◆ Input:
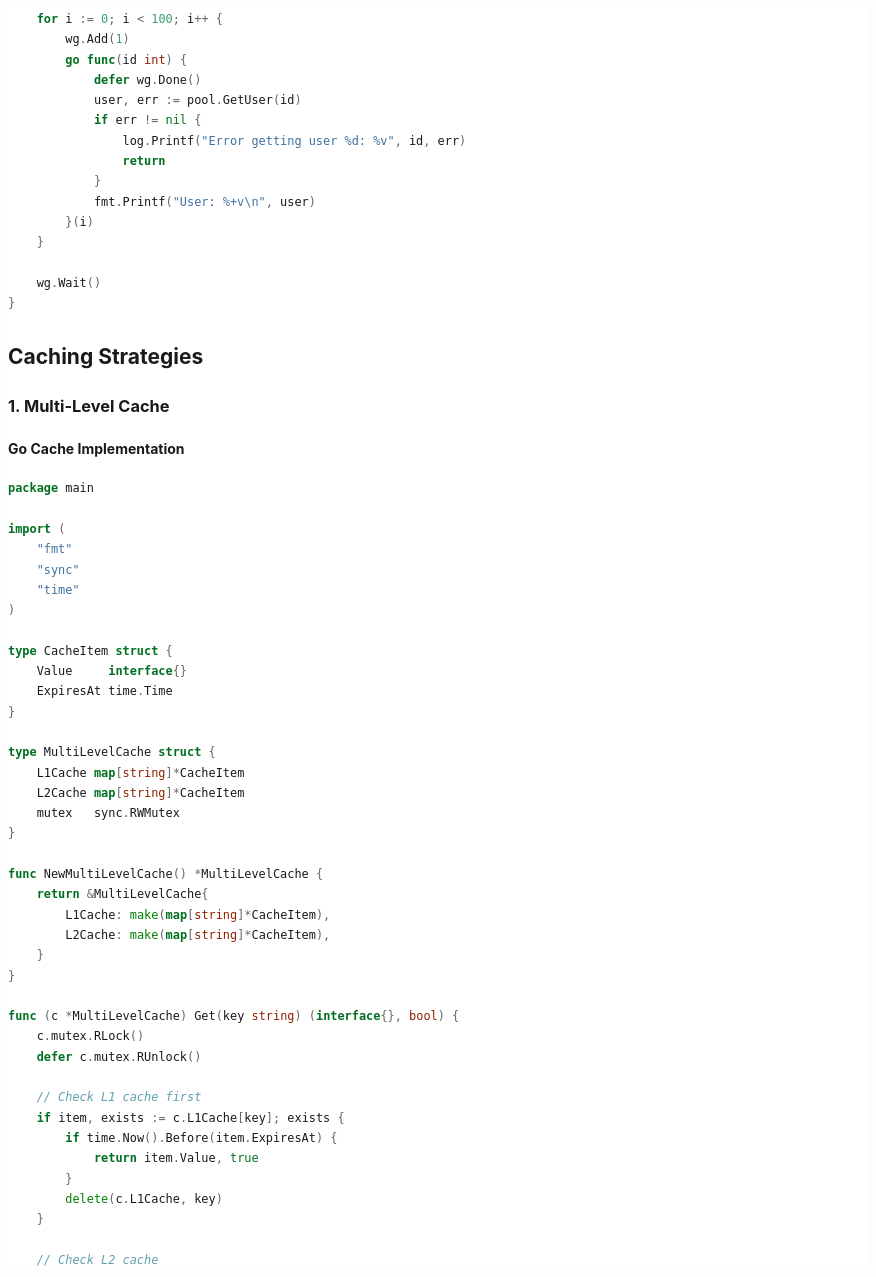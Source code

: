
 ```go
    for i := 0; i < 100; i++ {
        wg.Add(1)
        go func(id int) {
            defer wg.Done()
            user, err := pool.GetUser(id)
            if err != nil {
                log.Printf("Error getting user %d: %v", id, err)
                return
            }
            fmt.Printf("User: %+v\n", user)
        }(i)
    }
    
    wg.Wait()
}
```

## Caching Strategies

### 1. Multi-Level Cache

#### Go Cache Implementation
```go
package main

import (
    "fmt"
    "sync"
    "time"
)

type CacheItem struct {
    Value     interface{}
    ExpiresAt time.Time
}

type MultiLevelCache struct {
    L1Cache map[string]*CacheItem
    L2Cache map[string]*CacheItem
    mutex   sync.RWMutex
}

func NewMultiLevelCache() *MultiLevelCache {
    return &MultiLevelCache{
        L1Cache: make(map[string]*CacheItem),
        L2Cache: make(map[string]*CacheItem),
    }
}

func (c *MultiLevelCache) Get(key string) (interface{}, bool) {
    c.mutex.RLock()
    defer c.mutex.RUnlock()
    
    // Check L1 cache first
    if item, exists := c.L1Cache[key]; exists {
        if time.Now().Before(item.ExpiresAt) {
            return item.Value, true
        }
        delete(c.L1Cache, key)
    }
    
    // Check L2 cache
```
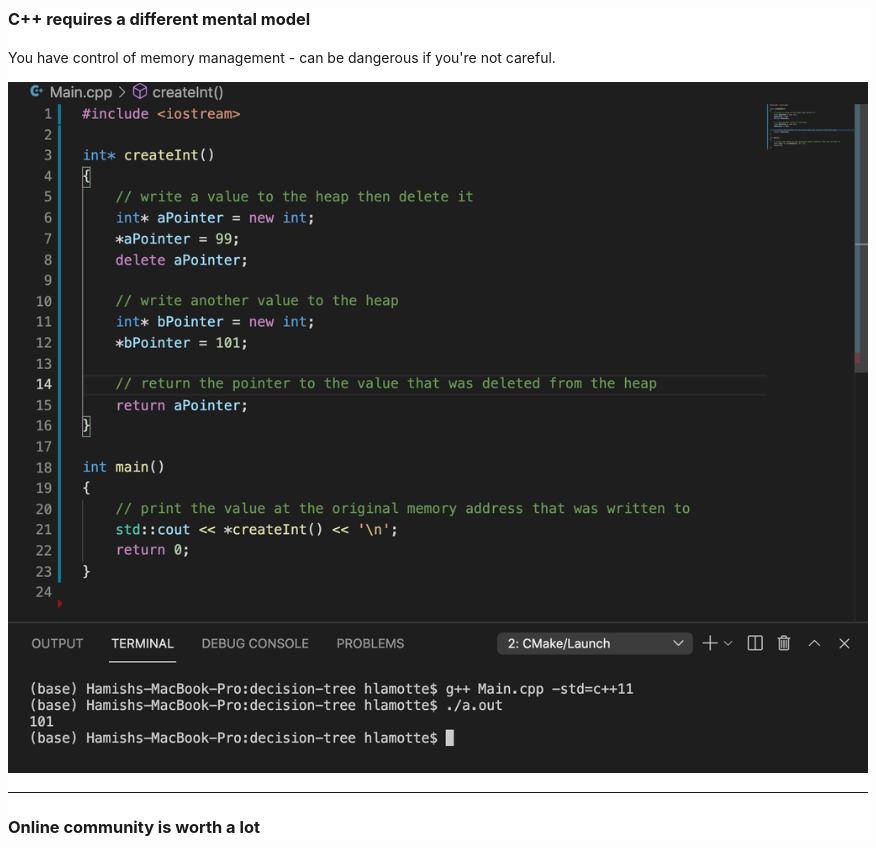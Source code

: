### C++ requires a different mental model
You have control of memory management - can be dangerous if you're not careful.

![h:400](assets/deleted_variable.png)

---
### Online community is worth a lot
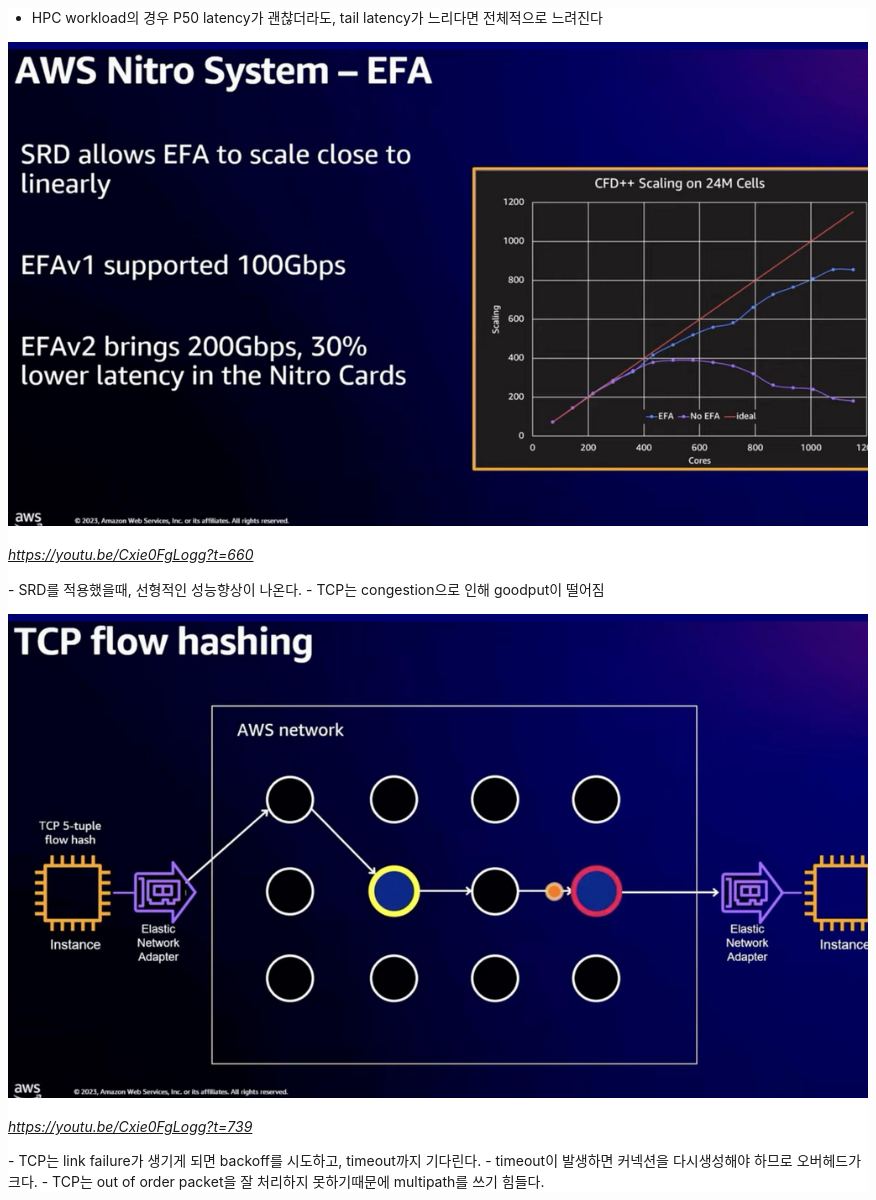 - HPC workload의 경우 P50 latency가 괜찮더라도, tail latency가 느리다면 전체적으로 느려진다

<p><img src="aws-nitro/0024.jpg" alt></p>
<p><em><a href="https://youtu.be/Cxie0FgLogg?t=660">https://youtu.be/Cxie0FgLogg?t=660</a></em></p>
- SRD를 적용했을때, 선형적인 성능향상이 나온다.
- TCP는 congestion으로 인해 goodput이 떨어짐

<p><img src="aws-nitro/0025.jpg" alt></p>
<p><em><a href="https://youtu.be/Cxie0FgLogg?t=739">https://youtu.be/Cxie0FgLogg?t=739</a></em></p>
- TCP는 link failure가 생기게 되면 backoff를 시도하고, timeout까지 기다린다.
- timeout이 발생하면 커넥션을 다시생성해야 하므로 오버헤드가 크다.
- TCP는 out of order packet을 잘 처리하지 못하기때문에 multipath를 쓰기 힘들다.
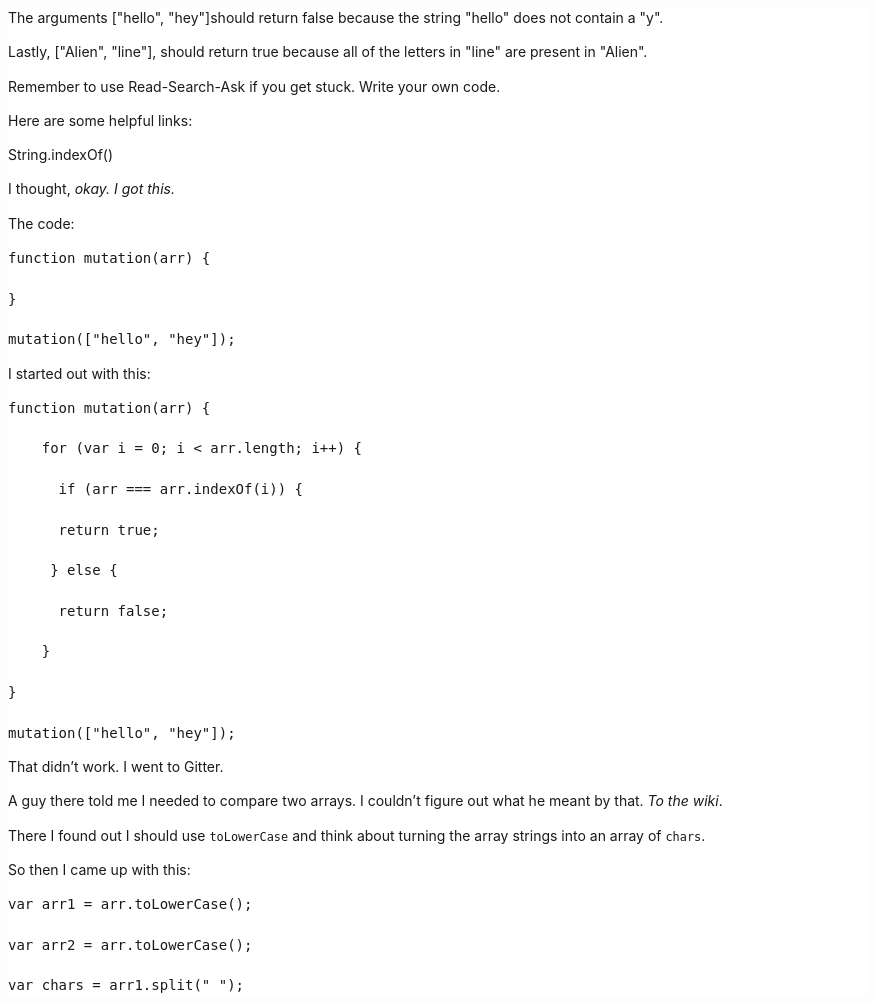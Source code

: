 The arguments ["hello", "hey"]should return false because the string "hello" does not contain a "y".

Lastly, ["Alien", "line"], should return true because all of the letters in "line" are present in "Alien".

Remember to use Read-Search-Ask if you get stuck. Write your own code.

Here are some helpful links:

String.indexOf()</blockquote>

I thought, <em>okay. I got this.</em>

The code:

 
<pre class="lang:js decode:true ">function mutation(arr) {

}

mutation(["hello", "hey"]);
</pre> 



I started out with this:

 
<pre class="lang:js decode:true ">function mutation(arr) {

    for (var i = 0; i &lt; arr.length; i++) {

      if (arr === arr.indexOf(i)) {

      return true;

     } else {

      return false;

    }

}

mutation([&quot;hello&quot;, &quot;hey&quot;]);
</pre> 


That didn’t work. I went to Gitter.

A guy there told me I needed to compare two arrays. I couldn’t figure out what he meant by that. <em>To the wiki</em>.

There I found out I should use <code>toLowerCase</code> and think about turning the array strings into an array of <code>chars</code>.

So then I came up with this:

 
<pre class="lang:js decode:true ">var arr1 = arr.toLowerCase();

var arr2 = arr.toLowerCase();

var chars = arr1.split(" ");
</pre>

◆ Problem description: Everything in the entries except the pictures should be returned exactly as given.

◆ Result:
Source code

:
 ```go
    for i := 0; i < 100; i++ {
        wg.Add(1)
        go func(id int) {
            defer wg.Done()
            user, err := pool.GetUser(id)
            if err != nil {
                log.Printf("Error getting user %d: %v", id, err)
                return
            }
            fmt.Printf("User: %+v\n", user)
        }(i)
    }
    
    wg.Wait()
}
```

## Caching Strategies

### 1. Multi-Level Cache

#### Go Cache Implementation
```go
package main

import (
    "fmt"
    "sync"
    "time"
)

type CacheItem struct {
    Value     interface{}
    ExpiresAt time.Time
}

type MultiLevelCache struct {
    L1Cache map[string]*CacheItem
    L2Cache map[string]*CacheItem
    mutex   sync.RWMutex
}

func NewMultiLevelCache() *MultiLevelCache {
    return &MultiLevelCache{
        L1Cache: make(map[string]*CacheItem),
        L2Cache: make(map[string]*CacheItem),
    }
}

func (c *MultiLevelCache) Get(key string) (interface{}, bool) {
    c.mutex.RLock()
    defer c.mutex.RUnlock()
    
    // Check L1 cache first
    if item, exists := c.L1Cache[key]; exists {
        if time.Now().Before(item.ExpiresAt) {
            return item.Value, true
        }
        delete(c.L1Cache, key)
    }
    
    // Check L2 cache
```
Source code

:### C++ requires a different mental model
You have control of memory management - can be dangerous if you're not careful.

![h:400](assets/deleted_variable.png)

---
### Online community is worth a lot
 - HPC workload의 경우 P50 latency가 괜찮더라도, tail latency가 느리다면 전체적으로 느려진다

<p><img src="aws-nitro/0024.jpg" alt></p>
<p><em><a href="https://youtu.be/Cxie0FgLogg?t=660">https://youtu.be/Cxie0FgLogg?t=660</a></em></p>
- SRD를 적용했을때, 선형적인 성능향상이 나온다.
- TCP는 congestion으로 인해 goodput이 떨어짐

<p><img src="aws-nitro/0025.jpg" alt></p>
<p><em><a href="https://youtu.be/Cxie0FgLogg?t=739">https://youtu.be/Cxie0FgLogg?t=739</a></em></p>
- TCP는 link failure가 생기게 되면 backoff를 시도하고, timeout까지 기다린다.
- timeout이 발생하면 커넥션을 다시생성해야 하므로 오버헤드가 크다.
- TCP는 out of order packet을 잘 처리하지 못하기때문에 multipath를 쓰기 힘들다.
Source code

: The arguments ["hello", "hey"]should return false because the string "hello" does not contain a "y".

Lastly, ["Alien", "line"], should return true because all of the letters in "line" are present in "Alien".

Remember to use Read-Search-Ask if you get stuck. Write your own code.

Here are some helpful links:

String.indexOf()</blockquote>

I thought, <em>okay. I got this.</em>

The code:

 
<pre class="lang:js decode:true ">function mutation(arr) {

}

mutation(["hello", "hey"]);
</pre> 



I started out with this:

 
<pre class="lang:js decode:true ">function mutation(arr) {

    for (var i = 0; i &lt; arr.length; i++) {

      if (arr === arr.indexOf(i)) {

      return true;

     } else {

      return false;

    }

}

mutation([&quot;hello&quot;, &quot;hey&quot;]);
</pre> 


That didn’t work. I went to Gitter.

A guy there told me I needed to compare two arrays. I couldn’t figure out what he meant by that. <em>To the wiki</em>.

There I found out I should use <code>toLowerCase</code> and think about turning the array strings into an array of <code>chars</code>.

So then I came up with this:

 
<pre class="lang:js decode:true ">var arr1 = arr.toLowerCase();

var arr2 = arr.toLowerCase();

var chars = arr1.split(" ");
</pre>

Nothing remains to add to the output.